Source texts of formatted documents
···

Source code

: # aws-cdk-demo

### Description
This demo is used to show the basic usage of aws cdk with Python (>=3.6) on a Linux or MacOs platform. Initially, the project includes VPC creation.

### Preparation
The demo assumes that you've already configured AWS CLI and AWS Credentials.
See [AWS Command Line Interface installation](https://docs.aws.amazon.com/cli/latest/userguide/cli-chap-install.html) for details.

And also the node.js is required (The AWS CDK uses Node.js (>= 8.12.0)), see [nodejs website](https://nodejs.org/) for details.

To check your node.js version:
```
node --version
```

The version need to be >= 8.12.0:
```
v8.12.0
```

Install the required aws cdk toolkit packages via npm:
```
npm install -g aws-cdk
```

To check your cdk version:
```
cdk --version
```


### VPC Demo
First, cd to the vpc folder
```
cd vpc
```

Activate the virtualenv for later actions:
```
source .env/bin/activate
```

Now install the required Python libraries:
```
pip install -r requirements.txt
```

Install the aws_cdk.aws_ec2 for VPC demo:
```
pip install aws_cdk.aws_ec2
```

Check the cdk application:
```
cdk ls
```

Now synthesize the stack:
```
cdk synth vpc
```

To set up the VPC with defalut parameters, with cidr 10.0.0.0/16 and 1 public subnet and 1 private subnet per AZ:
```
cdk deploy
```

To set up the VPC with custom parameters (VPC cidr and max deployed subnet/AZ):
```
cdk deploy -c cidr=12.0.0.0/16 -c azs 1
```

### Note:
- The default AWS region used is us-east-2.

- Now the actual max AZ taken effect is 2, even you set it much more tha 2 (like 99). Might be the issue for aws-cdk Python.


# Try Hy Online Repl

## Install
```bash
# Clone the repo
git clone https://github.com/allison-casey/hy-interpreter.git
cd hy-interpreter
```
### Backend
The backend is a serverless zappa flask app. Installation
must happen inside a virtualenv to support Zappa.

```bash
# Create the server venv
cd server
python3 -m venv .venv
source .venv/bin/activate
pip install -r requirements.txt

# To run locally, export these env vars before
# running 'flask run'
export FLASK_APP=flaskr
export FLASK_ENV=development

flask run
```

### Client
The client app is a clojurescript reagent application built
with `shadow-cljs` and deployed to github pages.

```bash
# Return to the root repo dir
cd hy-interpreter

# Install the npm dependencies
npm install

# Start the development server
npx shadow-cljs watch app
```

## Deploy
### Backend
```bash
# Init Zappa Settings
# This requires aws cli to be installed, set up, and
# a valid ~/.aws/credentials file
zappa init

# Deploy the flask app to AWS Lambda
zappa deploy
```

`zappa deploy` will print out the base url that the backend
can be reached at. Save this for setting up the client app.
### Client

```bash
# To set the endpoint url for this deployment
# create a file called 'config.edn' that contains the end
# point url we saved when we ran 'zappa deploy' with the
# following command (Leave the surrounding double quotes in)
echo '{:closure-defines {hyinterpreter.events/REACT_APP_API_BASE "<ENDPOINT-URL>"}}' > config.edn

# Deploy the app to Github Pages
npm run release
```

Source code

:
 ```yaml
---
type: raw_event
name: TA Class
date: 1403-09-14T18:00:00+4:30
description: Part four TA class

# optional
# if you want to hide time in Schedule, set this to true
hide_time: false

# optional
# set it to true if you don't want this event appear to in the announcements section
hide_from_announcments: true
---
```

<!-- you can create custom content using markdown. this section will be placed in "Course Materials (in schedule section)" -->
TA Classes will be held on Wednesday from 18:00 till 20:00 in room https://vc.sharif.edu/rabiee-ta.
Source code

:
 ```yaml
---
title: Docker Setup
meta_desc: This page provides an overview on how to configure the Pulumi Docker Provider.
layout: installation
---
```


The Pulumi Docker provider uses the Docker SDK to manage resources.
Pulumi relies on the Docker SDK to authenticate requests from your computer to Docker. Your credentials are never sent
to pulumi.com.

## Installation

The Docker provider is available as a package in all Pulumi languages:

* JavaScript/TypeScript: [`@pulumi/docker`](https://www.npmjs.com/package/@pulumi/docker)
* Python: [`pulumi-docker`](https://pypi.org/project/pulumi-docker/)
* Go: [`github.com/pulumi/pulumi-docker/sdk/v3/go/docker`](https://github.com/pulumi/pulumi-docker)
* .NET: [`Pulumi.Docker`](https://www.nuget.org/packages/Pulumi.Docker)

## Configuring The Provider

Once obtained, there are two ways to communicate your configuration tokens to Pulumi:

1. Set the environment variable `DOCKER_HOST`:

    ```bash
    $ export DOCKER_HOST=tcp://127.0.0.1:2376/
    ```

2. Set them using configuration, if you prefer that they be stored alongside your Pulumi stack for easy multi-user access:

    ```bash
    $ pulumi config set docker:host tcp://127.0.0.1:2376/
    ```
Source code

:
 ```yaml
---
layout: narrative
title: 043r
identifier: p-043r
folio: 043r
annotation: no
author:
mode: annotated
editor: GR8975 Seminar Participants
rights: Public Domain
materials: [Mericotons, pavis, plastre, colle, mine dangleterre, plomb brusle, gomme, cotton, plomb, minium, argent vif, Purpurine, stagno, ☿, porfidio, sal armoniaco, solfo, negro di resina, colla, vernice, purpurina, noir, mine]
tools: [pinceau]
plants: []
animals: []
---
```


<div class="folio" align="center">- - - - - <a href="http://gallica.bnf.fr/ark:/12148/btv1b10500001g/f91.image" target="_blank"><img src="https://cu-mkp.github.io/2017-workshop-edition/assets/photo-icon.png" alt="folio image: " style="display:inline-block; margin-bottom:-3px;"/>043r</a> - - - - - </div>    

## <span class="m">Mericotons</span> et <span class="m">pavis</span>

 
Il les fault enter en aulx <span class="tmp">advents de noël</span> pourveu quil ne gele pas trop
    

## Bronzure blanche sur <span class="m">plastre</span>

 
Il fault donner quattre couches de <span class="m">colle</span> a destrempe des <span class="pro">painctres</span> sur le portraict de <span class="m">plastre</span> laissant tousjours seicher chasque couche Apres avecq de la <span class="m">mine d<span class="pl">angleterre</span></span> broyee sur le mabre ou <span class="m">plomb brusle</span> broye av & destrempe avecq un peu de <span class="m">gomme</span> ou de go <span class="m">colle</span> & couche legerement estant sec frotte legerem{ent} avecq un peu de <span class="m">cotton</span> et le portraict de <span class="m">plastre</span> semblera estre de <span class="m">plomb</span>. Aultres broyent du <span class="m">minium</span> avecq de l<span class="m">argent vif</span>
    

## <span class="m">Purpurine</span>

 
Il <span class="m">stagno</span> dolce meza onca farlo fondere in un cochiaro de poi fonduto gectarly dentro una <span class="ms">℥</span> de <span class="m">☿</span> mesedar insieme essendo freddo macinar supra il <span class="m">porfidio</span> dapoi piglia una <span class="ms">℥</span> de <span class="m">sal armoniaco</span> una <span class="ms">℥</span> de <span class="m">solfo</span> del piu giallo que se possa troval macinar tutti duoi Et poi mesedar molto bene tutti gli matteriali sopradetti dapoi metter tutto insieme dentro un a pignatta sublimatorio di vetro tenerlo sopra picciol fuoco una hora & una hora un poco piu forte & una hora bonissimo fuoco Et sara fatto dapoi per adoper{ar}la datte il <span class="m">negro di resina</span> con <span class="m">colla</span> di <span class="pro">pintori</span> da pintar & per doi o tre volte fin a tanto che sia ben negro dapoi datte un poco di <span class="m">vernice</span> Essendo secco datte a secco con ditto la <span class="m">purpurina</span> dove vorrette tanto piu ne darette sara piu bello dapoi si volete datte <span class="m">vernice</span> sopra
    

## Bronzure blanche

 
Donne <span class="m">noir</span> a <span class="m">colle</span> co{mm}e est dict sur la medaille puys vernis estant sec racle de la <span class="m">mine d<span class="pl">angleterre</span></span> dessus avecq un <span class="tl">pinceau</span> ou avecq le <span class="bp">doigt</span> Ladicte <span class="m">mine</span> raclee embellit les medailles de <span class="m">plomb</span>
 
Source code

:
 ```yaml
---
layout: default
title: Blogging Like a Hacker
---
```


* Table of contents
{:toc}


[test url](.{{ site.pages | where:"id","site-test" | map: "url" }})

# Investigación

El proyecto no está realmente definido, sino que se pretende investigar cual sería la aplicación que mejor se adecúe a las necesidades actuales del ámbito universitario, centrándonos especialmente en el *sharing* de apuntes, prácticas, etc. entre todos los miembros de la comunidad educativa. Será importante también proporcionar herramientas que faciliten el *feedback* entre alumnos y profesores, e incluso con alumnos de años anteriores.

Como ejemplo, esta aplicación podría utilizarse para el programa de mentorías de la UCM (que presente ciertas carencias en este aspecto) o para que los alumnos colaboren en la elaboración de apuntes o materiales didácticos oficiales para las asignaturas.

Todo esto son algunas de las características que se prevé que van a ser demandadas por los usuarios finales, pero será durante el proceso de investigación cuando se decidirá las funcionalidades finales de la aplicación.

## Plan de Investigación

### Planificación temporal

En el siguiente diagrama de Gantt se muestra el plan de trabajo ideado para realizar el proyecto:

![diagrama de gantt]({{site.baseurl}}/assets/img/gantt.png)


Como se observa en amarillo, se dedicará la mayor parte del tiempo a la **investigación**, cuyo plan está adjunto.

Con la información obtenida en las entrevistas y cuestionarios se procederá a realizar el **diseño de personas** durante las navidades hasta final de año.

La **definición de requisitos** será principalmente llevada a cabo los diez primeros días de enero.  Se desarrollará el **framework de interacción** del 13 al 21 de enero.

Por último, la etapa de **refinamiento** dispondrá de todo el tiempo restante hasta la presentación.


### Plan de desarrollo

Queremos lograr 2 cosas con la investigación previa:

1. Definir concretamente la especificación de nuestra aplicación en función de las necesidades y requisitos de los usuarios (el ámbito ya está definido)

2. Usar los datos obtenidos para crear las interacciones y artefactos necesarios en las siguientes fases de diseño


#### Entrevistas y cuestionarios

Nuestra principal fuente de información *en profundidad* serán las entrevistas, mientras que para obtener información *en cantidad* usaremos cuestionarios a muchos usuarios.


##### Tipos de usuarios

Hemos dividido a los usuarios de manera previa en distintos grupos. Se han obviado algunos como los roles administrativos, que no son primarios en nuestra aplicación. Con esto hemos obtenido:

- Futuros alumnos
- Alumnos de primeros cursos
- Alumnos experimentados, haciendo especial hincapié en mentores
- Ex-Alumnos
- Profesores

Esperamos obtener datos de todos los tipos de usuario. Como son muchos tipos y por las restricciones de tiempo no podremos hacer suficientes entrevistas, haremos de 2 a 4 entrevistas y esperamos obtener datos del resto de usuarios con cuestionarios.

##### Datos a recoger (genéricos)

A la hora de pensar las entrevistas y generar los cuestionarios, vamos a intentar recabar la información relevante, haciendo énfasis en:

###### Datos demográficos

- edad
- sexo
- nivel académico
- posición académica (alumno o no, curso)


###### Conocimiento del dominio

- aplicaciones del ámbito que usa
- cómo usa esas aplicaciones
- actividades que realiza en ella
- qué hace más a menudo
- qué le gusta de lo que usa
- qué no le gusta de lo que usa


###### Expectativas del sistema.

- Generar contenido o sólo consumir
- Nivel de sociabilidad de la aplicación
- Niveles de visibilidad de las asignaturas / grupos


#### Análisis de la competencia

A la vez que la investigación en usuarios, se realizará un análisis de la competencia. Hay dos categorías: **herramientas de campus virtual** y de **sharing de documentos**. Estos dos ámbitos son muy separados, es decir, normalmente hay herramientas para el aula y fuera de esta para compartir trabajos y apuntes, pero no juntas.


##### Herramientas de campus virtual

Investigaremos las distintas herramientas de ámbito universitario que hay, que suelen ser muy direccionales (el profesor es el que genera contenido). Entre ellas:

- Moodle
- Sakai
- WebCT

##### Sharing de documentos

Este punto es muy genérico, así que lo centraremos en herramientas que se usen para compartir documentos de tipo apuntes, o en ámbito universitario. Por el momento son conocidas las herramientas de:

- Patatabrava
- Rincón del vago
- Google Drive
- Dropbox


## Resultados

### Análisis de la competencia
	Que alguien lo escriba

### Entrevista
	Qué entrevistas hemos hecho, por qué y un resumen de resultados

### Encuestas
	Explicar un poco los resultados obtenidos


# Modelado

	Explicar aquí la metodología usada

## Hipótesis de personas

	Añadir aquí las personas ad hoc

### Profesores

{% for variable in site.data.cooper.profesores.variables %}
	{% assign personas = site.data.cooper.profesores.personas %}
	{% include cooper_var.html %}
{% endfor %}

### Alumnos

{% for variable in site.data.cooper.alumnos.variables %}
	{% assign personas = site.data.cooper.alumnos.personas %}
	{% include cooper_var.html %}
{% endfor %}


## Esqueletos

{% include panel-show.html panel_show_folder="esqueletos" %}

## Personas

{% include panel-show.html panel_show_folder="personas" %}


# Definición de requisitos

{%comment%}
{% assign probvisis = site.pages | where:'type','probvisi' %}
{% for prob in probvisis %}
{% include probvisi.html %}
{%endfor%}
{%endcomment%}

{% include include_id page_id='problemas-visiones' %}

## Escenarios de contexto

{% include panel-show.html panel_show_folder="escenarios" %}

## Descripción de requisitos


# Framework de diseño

···

■ WHAT YOU HAVE TO DO
Using the records above, output exactly the lines from the first through the line that contains "See [AWS Command", with both of those included.

■ COMPLETED EXERCISE
Source code

: # aws-cdk-demo

### Description
This demo is used to show the basic usage of aws cdk with Python (>=3.6) on a Linux or MacOs platform. Initially, the project includes VPC creation.

### Preparation
The demo assumes that you've already configured AWS CLI and AWS Credentials.
See [AWS Command Line Interface installation](https://docs.aws.amazon.com/cli/latest/userguide/cli-chap-install.html) for details.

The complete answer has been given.